Mazzarò, il protagonista, vive solo per accumulare terre e ricchezza. Privo di affetti e sentimenti, Mazzarò non ha pietà né amore. Ma anche lui non si concede nulla, ossessionato da un unico pensiero: accumulare. Quando si avvicina la morte, però, il destino di Mazzarò si capovolge: da vincitore si trasforma in vinto. Seduto malinconicamente a guardare le sue terre, con un gesto al tempo stesso tragico e comico, ammazza col bastone le sue bestie.


Nella descrizione delle vicende di Mazzarò c’è un uso frequente delle figure retoriche dell’accumulazione e dell’iterazione, che fanno sembrare Mazzarò il personaggio di una fiaba.

L’accumulazione è l’elencazione di più parole, immagini o aggettivi con lo scopo di trasmettere un’idea o un’immagine complessiva.
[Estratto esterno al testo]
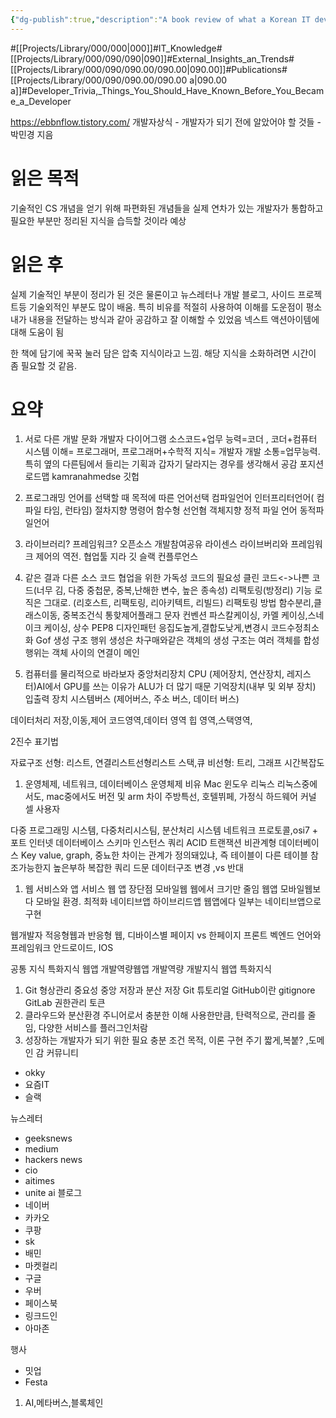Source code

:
 ```yaml
---
{"dg-publish":true,"description":"A book review of what a Korean IT developer wishes she had known before entering the field. I especially appreciated the use of analogies to help me understand because it's the way I usually deliver content, so I could relate to it and understand it better. Helpful for my next action item. Felt like it was a lot of compressed knowledge in one book. Will need some time to digest the knowledge.","permalink":"/projects/library/000/090/090-00/090-00-a/","dgPassFrontmatter":true,"noteIcon":"0","created":"2024-04-23T18:01:09.522+09:00","updated":"2024-06-20T01:51:34.025+09:00"}
---
```


#[[Projects/Library/000/000\|000]]#IT_Knowledge#[[Projects/Library/000/090/090\|090]]#External_Insights_an_Trends#[[Projects/Library/000/090/090.00/090.00\|090.00]]#Publications#[[Projects/Library/000/090/090.00/090.00 a\|090.00 a]]#Developer_Trivia,_Things_You_Should_Have_Known_Before_You_Became_a_Developer

https://ebbnflow.tistory.com/
개발자상식 - 개발자가 되기 전에 알았어야 할 것들 -
박민경 지음


# 읽은 목적
기술적인 CS 개념을 얻기 위해 파편화된 개념들을 실제 연차가 있는 개발자가 통합하고 필요한 부분만 정리된 지식을 습득할 것이라 예상

# 읽은 후
실제 기술적인 부분이 정리가 된 것은 물론이고 뉴스레터나 개발 블로그, 사이드 프로젝트등 기술외적인 부분도 많이 배움.
특히 비유를 적절히 사용하여 이해를 도운점이 평소 내가 내용을 전달하는 방식과 같아 공감하고 잘 이해할 수 있었음
넥스트 액션아이템에 대해 도움이 됨

한 책에 담기에 꾹꾹 눌러 담은 압축 지식이라고 느낌. 해당 지식을 소화하려면 시간이 좀 필요할 것 같음.


# 요약
1. 서로 다른 개발 문화
개발자 다이어그램 소스코드+업무 능력=코더 , 코더+컴퓨터 시스템 이해= 프로그래머, 프로그래머+수학적 지식= 개발자
개발 소통=업무능력. 특히 옆의 다른팀에서 들리는 기획과 갑자기 달라지는 경우를 생각해서 공감
포지션로드맵 kamranahmedse 깃헙

3. 프로그래밍 언어를 선택할 때
목적에 따른 언어선택
컴파일언어 인터프리터언어( 컴파일 타임, 런타임)
절차지향 명령어 함수형 선언혐 객체지향
정적 파일 언어 동적파일언어


1. 라이브러리? 프레임워크?
오픈소스 개발참여공유
라이센스
라이브버리와 프레임워크 제어의 역전.
협업툴 지라 깃 슬랙 컨플루언스
1. 같은 결과 다른 소스 코드
협업을 위한 가독성 코드의 필요성
클린 코드<->나쁜 코드(너무 김, 다중 중첩문, 중복,난해한 변수, 높은 종속성)
리팩토링(방정리) 기능 로직은 그대로. (리호스트, 리팩토링, 리아키텍트, 리빌드)
리팩토링 방법 함수분리,클래스이동, 중복조건식 통핮제어플래그
문자 컨벤션 파스칼케이싱, 카멜 케이싱,스네이크 케이싱, 상수 
PEP8
디자인패턴 응집도높게,결합도낮게,변경시 코드수정최소화 Gof
생성 구조 행위
생성은 차구매와같은 객체의 생성
구조는 여러 객체를 합성
행위는 객체 사이의 연결이 메인
1. 컴퓨터를 물리적으로 바라보자
중앙처리장치 CPU (제어장치, 연산장치, 레지스터)AI에서 GPU를 쓰는 이유가 ALU가 더 많기 때문
기억장치(내부 및 외부 장치)
입출력 장치
시스템버스 (제어버스, 주소 버스, 데이터 버스)

데이터처리 저장,이동,제어
코드영역,데이터 영역 힙 영역,스택영역,

2진수 표기법

자료구조
선형: 리스트, 연결리스트선형리스트 스택,큐
비선형: 트리, 그래프
시간복잡도

1. 운영체제, 네트워크, 데이터베이스
운영체제 비유 Mac 윈도우 리눅스 리눅스중에서도, mac중에서도 버전 및 arm 차이
주방특선, 호텔뷔페, 가정식
하드웨어 커널 셀 사용자

다중 프로그래밍 시스템, 다중처리시스팀, 분산처리 시스템
네트워크 프로토콜,osi7 + 포트
인터넷
데이터베이스 스키마 인스턴스 쿼리
ACID 트랜잭션
비관계형 데이터베이스
Key value, graph,
중뇨한 차이는 관계가 정의돼있냐, 즉 테이블이 다른 테이블 참조가능한지
높은부하 복잡한 쿼리 드문 데이터구조 변경 ,vs 반대

1. 웹 서비스와 앱 서비스
웹 앱 장단점
모바일웹 웹에서 크기만 줄임
웹앱 모바일웹보다 모바일 환경. 최적화
네이티브앱
하이브리드앱 웹앱에다 일부는 네이티브앱으로 구현

웹개발자
적응형웹과 반응형 웹, 디바이스별 페이지 vs 한페이지
프론트 벡엔드 언어와 프레임워크
안드로이드, IOS

공통 지식 특화지식 웹앱 개발역량웹앱 개발역량
개발지식
웹앱 특화지식

1. Git
형상관리 중요성
중앙 저장과 분산 저장
Git 튜토리얼
GitHub이란 gitignore
GitLab 권한관리 토큰
1. 클라우드와 분산환경
주니어로서 충분한 이해
사용한만큼, 탄력적으로, 관리를 줄임, 다양한 서비스를 플러그인처람
1. 성장하는 개발자가 되기 위한 필요 충분 조건
목적, 이론 구현 주기 짧게,복붙? ,도메인 감
커뮤니티
- okky
- 요즘IT
- 슬랙

뉴스레터
- geeksnews
- medium
- hackers news
- cio
- aitimes
- unite ai
블로그
- 네이버
- 카카오
- 쿠팡
- sk
- 배민
- 마켓컬리
- 구글
- 우버
- 페이스북
- 링크드인
- 아마존

행사
- 밋업
- Festa
1. AI,메타버스,블록체인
L’iterazione è la ripetizione di concetti, parole o frasi.

VERIFICA

Rispondi alle domande


1. Mazzarò è:

  • nato ricco. 
  • diventato ricco.

2. Mazzarò vive:

  • da povero. 
  • da ricco.

3. Nella novella, oltre al protagonista compaiono i lavoratori della campagna. Che tipo di vita fanno?

 


4. Quando Mazzarò capisce che sta per morire, si arrabbia perché:

  • non ha persone accanto a sé che gli vogliono bene. 
  • non può portare con sé le sue ricchezze.